About this task: Look through the records below for the line holding "### 구글의 대응 1 - Project Treble". Write it out exactly, with each following line through the line holding "### 오래된 OS 기기에서".

(Saved data entries)
******

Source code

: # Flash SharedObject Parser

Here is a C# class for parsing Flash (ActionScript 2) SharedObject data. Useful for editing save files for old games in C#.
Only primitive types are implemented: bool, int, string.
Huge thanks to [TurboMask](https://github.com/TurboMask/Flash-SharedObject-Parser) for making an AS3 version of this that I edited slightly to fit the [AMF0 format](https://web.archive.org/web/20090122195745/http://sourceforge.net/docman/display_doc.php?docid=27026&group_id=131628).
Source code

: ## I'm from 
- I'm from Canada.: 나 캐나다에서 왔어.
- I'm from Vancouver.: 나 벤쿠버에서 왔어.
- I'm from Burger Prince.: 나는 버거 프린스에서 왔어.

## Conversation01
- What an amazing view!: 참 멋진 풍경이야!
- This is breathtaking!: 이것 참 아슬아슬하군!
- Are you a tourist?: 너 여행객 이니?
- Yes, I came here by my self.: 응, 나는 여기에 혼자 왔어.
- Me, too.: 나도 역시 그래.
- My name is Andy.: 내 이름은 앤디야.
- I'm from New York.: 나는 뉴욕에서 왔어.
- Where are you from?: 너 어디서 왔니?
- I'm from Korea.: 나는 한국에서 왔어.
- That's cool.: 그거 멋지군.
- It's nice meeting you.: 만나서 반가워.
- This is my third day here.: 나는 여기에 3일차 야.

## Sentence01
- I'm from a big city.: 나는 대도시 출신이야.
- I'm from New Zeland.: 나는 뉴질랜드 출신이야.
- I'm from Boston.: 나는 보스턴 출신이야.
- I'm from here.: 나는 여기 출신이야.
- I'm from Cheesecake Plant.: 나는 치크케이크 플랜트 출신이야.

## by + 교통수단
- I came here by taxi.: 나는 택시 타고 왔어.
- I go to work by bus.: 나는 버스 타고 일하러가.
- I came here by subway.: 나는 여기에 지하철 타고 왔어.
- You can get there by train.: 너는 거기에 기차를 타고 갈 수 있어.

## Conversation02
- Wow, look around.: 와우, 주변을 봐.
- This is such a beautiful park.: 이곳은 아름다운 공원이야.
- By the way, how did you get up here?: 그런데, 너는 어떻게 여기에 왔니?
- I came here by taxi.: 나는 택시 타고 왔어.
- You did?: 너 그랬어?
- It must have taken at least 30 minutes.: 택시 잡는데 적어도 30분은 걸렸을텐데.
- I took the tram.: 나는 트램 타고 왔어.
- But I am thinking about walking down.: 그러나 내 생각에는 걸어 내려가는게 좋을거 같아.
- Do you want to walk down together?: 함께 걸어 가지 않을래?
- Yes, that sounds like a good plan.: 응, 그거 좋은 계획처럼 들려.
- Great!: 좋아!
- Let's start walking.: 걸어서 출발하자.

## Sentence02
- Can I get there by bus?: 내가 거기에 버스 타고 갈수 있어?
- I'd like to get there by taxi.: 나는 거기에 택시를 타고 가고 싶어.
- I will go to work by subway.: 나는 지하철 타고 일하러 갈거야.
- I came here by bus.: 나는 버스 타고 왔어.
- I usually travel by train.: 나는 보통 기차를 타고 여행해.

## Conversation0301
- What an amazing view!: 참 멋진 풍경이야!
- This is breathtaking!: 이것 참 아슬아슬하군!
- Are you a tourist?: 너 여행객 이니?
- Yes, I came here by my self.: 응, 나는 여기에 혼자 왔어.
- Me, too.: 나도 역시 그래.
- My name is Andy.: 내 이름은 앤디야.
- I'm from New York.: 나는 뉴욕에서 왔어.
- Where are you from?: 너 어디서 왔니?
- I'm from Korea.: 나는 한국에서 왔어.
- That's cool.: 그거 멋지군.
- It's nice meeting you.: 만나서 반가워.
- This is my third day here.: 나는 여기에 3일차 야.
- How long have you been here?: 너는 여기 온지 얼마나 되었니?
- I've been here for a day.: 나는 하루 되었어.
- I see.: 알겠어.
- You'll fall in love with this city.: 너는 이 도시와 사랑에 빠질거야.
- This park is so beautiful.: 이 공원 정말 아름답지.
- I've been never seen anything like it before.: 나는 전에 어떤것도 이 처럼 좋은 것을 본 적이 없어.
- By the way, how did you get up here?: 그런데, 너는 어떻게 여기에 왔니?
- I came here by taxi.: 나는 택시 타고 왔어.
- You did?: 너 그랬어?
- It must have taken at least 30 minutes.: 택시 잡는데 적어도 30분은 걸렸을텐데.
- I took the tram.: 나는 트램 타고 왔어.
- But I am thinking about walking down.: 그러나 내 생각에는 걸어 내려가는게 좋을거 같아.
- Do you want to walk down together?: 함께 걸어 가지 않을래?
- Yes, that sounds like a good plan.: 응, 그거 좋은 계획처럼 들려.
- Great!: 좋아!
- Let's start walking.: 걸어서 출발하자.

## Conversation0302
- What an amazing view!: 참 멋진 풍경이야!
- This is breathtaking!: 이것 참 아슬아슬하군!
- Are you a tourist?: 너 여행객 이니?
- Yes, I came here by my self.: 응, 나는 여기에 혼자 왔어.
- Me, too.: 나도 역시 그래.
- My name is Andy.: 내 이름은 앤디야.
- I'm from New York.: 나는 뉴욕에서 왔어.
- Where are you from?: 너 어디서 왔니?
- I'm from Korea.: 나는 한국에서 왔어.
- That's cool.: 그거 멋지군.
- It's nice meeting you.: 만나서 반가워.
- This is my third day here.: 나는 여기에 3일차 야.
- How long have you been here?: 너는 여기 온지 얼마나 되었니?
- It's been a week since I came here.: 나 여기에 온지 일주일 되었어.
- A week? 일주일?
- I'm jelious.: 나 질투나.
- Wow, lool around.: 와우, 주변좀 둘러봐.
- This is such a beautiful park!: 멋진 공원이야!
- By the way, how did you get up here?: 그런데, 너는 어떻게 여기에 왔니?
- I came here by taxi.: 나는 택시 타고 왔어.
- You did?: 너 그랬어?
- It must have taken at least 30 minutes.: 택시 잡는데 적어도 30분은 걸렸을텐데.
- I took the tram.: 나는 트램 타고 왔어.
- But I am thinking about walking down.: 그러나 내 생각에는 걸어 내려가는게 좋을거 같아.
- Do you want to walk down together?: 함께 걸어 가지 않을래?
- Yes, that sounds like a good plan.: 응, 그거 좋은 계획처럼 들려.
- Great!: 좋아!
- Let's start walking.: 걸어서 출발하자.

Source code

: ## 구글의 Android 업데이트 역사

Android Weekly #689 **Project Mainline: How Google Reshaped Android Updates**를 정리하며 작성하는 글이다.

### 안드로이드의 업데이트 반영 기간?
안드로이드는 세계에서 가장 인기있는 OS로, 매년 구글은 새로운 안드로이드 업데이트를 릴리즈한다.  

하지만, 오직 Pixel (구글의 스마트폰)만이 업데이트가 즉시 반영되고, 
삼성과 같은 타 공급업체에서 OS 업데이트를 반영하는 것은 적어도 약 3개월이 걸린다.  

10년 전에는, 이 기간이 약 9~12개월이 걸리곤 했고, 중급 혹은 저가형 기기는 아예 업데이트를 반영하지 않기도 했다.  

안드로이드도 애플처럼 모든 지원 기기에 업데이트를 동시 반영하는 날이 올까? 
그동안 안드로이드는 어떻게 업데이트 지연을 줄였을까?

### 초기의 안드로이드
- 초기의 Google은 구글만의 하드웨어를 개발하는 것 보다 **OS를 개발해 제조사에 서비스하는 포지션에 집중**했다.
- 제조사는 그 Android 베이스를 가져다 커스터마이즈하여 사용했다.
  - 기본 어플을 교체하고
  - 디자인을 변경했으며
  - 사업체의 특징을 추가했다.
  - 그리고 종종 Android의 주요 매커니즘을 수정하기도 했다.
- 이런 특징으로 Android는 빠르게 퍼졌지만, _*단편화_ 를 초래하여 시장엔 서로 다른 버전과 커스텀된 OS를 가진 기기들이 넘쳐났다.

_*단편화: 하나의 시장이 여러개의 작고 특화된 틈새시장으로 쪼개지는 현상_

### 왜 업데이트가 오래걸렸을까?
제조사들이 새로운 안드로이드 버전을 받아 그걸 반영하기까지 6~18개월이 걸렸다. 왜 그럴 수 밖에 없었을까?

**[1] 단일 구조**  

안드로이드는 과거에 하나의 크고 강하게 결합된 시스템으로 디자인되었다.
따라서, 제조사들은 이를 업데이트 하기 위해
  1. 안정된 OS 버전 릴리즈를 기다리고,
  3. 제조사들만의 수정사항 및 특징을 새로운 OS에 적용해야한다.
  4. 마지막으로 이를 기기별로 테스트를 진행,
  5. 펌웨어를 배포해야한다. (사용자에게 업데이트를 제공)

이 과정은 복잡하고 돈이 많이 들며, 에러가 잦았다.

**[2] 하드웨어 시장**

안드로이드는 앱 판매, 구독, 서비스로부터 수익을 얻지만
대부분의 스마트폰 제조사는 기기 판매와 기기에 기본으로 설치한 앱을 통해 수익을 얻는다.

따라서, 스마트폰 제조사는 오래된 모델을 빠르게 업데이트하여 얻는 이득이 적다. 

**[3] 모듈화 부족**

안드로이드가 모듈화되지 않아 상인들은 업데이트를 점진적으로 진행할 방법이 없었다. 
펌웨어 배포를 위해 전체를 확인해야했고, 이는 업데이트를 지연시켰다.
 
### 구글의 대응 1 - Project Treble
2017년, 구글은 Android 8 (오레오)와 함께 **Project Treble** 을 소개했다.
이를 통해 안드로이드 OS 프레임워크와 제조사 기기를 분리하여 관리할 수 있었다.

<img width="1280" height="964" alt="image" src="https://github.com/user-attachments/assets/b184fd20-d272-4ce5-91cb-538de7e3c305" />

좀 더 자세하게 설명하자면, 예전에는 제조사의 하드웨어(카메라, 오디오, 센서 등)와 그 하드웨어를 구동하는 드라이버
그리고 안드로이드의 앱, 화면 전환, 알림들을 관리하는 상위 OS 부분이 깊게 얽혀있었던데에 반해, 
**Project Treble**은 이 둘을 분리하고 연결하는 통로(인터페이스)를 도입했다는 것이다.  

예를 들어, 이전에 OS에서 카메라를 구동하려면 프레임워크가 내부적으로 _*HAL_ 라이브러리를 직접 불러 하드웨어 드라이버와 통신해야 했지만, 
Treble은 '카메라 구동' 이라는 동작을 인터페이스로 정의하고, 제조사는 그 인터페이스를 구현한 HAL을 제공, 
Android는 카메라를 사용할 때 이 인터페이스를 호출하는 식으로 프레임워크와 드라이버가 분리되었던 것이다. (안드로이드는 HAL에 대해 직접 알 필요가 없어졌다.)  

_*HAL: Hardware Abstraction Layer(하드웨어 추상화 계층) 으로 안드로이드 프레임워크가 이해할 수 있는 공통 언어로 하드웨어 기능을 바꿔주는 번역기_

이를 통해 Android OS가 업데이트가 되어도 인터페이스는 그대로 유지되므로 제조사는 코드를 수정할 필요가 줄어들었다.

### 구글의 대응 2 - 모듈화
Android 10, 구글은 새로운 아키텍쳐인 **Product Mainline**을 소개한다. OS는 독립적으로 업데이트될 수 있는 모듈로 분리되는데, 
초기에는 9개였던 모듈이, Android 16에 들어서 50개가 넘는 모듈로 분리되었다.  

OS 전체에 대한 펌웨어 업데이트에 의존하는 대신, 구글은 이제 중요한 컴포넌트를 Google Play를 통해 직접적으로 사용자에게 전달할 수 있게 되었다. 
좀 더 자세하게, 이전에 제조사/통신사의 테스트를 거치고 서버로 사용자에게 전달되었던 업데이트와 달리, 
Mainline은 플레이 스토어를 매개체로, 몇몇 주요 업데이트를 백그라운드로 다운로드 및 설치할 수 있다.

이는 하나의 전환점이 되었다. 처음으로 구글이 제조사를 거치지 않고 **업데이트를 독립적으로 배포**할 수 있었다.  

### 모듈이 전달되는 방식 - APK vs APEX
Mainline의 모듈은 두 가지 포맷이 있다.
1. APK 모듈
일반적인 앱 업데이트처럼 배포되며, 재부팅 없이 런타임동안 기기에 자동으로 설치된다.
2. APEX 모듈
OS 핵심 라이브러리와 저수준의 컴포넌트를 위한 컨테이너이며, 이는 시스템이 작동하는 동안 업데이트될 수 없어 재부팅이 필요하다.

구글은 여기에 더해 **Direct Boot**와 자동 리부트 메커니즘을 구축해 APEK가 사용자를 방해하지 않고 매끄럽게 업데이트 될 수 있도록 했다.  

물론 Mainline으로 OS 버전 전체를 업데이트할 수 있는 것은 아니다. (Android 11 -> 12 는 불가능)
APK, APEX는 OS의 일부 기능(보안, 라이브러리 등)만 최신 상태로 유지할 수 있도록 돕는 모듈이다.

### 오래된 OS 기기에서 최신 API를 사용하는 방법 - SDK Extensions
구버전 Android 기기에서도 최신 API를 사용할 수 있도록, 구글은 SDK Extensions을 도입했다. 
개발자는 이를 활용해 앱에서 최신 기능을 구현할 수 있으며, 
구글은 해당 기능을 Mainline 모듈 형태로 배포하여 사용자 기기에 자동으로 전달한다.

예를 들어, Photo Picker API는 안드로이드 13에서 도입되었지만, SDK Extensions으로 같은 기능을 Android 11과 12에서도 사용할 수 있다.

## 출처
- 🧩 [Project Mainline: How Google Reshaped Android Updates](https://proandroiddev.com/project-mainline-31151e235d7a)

******

Result:
### 구글의 대응 1 - Project Treble
2017년, 구글은 Android 8 (오레오)와 함께 **Project Treble** 을 소개했다.
이를 통해 안드로이드 OS 프레임워크와 제조사 기기를 분리하여 관리할 수 있었다.

<img width="1280" height="964" alt="image" src="https://github.com/user-attachments/assets/b184fd20-d272-4ce5-91cb-538de7e3c305" />

좀 더 자세하게 설명하자면, 예전에는 제조사의 하드웨어(카메라, 오디오, 센서 등)와 그 하드웨어를 구동하는 드라이버
그리고 안드로이드의 앱, 화면 전환, 알림들을 관리하는 상위 OS 부분이 깊게 얽혀있었던데에 반해, 
**Project Treble**은 이 둘을 분리하고 연결하는 통로(인터페이스)를 도입했다는 것이다.  

예를 들어, 이전에 OS에서 카메라를 구동하려면 프레임워크가 내부적으로 _*HAL_ 라이브러리를 직접 불러 하드웨어 드라이버와 통신해야 했지만, 
Treble은 '카메라 구동' 이라는 동작을 인터페이스로 정의하고, 제조사는 그 인터페이스를 구현한 HAL을 제공, 
Android는 카메라를 사용할 때 이 인터페이스를 호출하는 식으로 프레임워크와 드라이버가 분리되었던 것이다. (안드로이드는 HAL에 대해 직접 알 필요가 없어졌다.)  

_*HAL: Hardware Abstraction Layer(하드웨어 추상화 계층) 으로 안드로이드 프레임워크가 이해할 수 있는 공통 언어로 하드웨어 기능을 바꿔주는 번역기_

이를 통해 Android OS가 업데이트가 되어도 인터페이스는 그대로 유지되므로 제조사는 코드를 수정할 필요가 줄어들었다.

### 구글의 대응 2 - 모듈화
Android 10, 구글은 새로운 아키텍쳐인 **Product Mainline**을 소개한다. OS는 독립적으로 업데이트될 수 있는 모듈로 분리되는데, 
초기에는 9개였던 모듈이, Android 16에 들어서 50개가 넘는 모듈로 분리되었다.  

OS 전체에 대한 펌웨어 업데이트에 의존하는 대신, 구글은 이제 중요한 컴포넌트를 Google Play를 통해 직접적으로 사용자에게 전달할 수 있게 되었다. 
좀 더 자세하게, 이전에 제조사/통신사의 테스트를 거치고 서버로 사용자에게 전달되었던 업데이트와 달리, 
Mainline은 플레이 스토어를 매개체로, 몇몇 주요 업데이트를 백그라운드로 다운로드 및 설치할 수 있다.

이는 하나의 전환점이 되었다. 처음으로 구글이 제조사를 거치지 않고 **업데이트를 독립적으로 배포**할 수 있었다.  

### 모듈이 전달되는 방식 - APK vs APEX
Mainline의 모듈은 두 가지 포맷이 있다.
1. APK 모듈
일반적인 앱 업데이트처럼 배포되며, 재부팅 없이 런타임동안 기기에 자동으로 설치된다.
2. APEX 모듈
OS 핵심 라이브러리와 저수준의 컴포넌트를 위한 컨테이너이며, 이는 시스템이 작동하는 동안 업데이트될 수 없어 재부팅이 필요하다.

구글은 여기에 더해 **Direct Boot**와 자동 리부트 메커니즘을 구축해 APEK가 사용자를 방해하지 않고 매끄럽게 업데이트 될 수 있도록 했다.  

물론 Mainline으로 OS 버전 전체를 업데이트할 수 있는 것은 아니다. (Android 11 -> 12 는 불가능)
APK, APEX는 OS의 일부 기능(보안, 라이브러리 등)만 최신 상태로 유지할 수 있도록 돕는 모듈이다.

### 오래된 OS 기기에서 최신 API를 사용하는 방법 - SDK Extensions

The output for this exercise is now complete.